_Task statement_
Looking at the listing, state how many of its lines contain the string "utilized". Write only the number.

_Exercise materials_
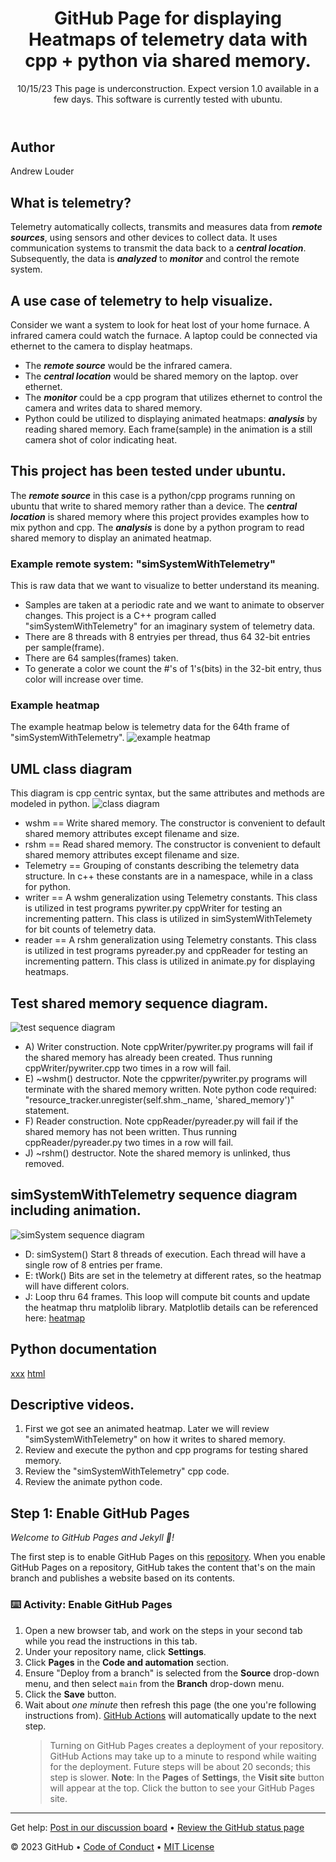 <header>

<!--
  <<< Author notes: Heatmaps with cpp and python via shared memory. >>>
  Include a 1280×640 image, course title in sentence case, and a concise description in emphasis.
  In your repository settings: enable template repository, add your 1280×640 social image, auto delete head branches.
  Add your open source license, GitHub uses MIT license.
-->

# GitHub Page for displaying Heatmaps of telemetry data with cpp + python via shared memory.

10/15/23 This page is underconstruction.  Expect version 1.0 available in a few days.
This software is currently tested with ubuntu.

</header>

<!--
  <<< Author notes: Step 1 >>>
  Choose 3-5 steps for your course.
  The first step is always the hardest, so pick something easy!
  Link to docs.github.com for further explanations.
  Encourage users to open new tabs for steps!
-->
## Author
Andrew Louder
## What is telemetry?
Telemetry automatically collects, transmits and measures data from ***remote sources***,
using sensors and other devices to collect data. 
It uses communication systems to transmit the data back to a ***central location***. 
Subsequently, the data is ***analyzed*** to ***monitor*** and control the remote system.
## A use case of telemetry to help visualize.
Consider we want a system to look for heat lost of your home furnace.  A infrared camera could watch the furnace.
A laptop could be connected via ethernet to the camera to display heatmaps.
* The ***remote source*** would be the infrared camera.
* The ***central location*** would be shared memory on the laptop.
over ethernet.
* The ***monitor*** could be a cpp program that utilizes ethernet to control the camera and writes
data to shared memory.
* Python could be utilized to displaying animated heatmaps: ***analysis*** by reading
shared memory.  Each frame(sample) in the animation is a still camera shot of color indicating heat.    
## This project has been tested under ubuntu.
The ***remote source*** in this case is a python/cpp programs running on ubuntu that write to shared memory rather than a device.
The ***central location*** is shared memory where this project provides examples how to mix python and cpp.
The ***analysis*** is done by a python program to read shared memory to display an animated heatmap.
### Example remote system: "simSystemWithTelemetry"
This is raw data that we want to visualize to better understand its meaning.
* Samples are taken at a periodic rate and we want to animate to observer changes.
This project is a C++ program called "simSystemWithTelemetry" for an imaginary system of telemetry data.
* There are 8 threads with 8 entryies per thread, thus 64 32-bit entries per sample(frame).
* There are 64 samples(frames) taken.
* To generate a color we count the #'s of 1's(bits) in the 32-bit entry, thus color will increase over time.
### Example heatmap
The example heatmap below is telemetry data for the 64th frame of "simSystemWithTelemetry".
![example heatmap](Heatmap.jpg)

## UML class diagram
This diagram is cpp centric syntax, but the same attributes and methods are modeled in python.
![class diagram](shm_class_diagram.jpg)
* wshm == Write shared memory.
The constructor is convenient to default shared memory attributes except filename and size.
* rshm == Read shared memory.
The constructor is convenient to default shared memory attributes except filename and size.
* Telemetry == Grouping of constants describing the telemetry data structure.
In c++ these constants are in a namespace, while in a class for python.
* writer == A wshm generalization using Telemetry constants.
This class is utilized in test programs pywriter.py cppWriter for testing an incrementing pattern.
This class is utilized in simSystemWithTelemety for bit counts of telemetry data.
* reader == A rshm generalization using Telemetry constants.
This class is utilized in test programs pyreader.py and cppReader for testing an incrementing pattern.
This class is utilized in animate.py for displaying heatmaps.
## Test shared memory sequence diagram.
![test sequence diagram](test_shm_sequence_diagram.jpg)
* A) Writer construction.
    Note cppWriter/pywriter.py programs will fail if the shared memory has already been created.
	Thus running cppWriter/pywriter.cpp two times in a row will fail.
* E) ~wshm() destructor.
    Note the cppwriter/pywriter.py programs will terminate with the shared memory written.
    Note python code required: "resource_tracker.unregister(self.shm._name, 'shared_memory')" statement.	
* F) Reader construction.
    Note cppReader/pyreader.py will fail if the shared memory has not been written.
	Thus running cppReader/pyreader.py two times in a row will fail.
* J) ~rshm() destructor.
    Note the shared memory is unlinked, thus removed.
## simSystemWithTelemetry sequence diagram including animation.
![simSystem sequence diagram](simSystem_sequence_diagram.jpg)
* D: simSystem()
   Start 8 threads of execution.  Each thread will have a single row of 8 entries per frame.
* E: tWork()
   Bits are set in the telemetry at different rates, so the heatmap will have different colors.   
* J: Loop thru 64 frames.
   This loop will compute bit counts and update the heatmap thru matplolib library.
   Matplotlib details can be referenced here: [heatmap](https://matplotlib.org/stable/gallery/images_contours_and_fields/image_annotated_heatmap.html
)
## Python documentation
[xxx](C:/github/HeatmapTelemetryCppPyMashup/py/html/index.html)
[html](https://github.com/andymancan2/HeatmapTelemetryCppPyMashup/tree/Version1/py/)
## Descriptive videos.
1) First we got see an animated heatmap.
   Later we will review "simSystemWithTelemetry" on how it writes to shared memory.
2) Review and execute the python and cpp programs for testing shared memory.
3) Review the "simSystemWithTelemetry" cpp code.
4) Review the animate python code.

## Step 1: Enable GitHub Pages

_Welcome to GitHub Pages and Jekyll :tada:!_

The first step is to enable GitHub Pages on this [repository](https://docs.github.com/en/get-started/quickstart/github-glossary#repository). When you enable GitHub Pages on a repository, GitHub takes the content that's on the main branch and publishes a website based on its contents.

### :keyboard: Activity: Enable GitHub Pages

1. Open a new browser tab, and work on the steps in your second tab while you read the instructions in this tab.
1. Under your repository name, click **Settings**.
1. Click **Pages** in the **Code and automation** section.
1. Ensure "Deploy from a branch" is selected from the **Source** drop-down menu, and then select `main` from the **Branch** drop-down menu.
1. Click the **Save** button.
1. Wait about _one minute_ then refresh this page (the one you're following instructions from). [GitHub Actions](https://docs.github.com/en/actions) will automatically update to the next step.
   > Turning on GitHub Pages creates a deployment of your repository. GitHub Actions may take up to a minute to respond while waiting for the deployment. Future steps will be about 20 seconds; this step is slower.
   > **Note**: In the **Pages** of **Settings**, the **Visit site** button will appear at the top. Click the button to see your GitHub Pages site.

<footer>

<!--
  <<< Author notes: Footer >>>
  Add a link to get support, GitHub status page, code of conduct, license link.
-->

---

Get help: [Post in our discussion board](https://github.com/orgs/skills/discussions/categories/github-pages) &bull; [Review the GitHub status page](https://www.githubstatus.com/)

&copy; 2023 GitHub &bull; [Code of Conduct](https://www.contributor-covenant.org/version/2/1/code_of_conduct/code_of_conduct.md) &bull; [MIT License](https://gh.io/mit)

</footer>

--

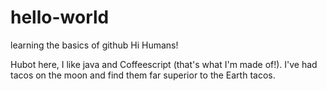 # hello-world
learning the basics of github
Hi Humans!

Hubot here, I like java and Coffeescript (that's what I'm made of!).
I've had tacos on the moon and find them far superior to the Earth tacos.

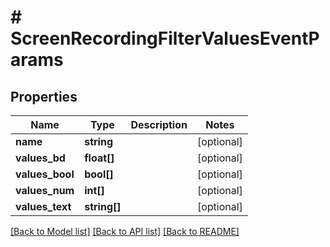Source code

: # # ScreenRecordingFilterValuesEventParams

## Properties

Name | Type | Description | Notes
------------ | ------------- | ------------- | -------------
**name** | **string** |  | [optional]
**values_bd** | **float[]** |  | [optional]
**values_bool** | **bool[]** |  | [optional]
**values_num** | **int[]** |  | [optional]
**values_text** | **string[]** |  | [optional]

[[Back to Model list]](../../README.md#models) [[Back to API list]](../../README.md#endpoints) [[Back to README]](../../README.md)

--

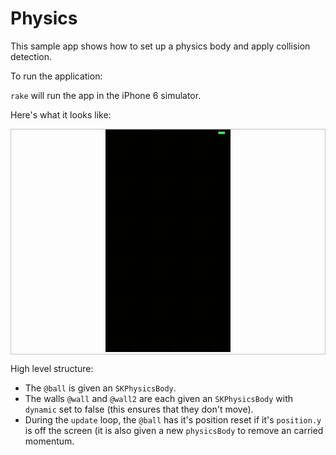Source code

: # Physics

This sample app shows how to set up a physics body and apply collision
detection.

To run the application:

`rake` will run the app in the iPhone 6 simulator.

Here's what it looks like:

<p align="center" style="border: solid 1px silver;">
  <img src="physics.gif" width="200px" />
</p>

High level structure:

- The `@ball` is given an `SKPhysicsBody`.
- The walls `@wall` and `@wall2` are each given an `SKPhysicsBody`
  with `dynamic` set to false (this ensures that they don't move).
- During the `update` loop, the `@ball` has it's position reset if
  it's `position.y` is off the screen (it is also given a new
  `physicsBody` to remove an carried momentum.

_Solution to the problem_
5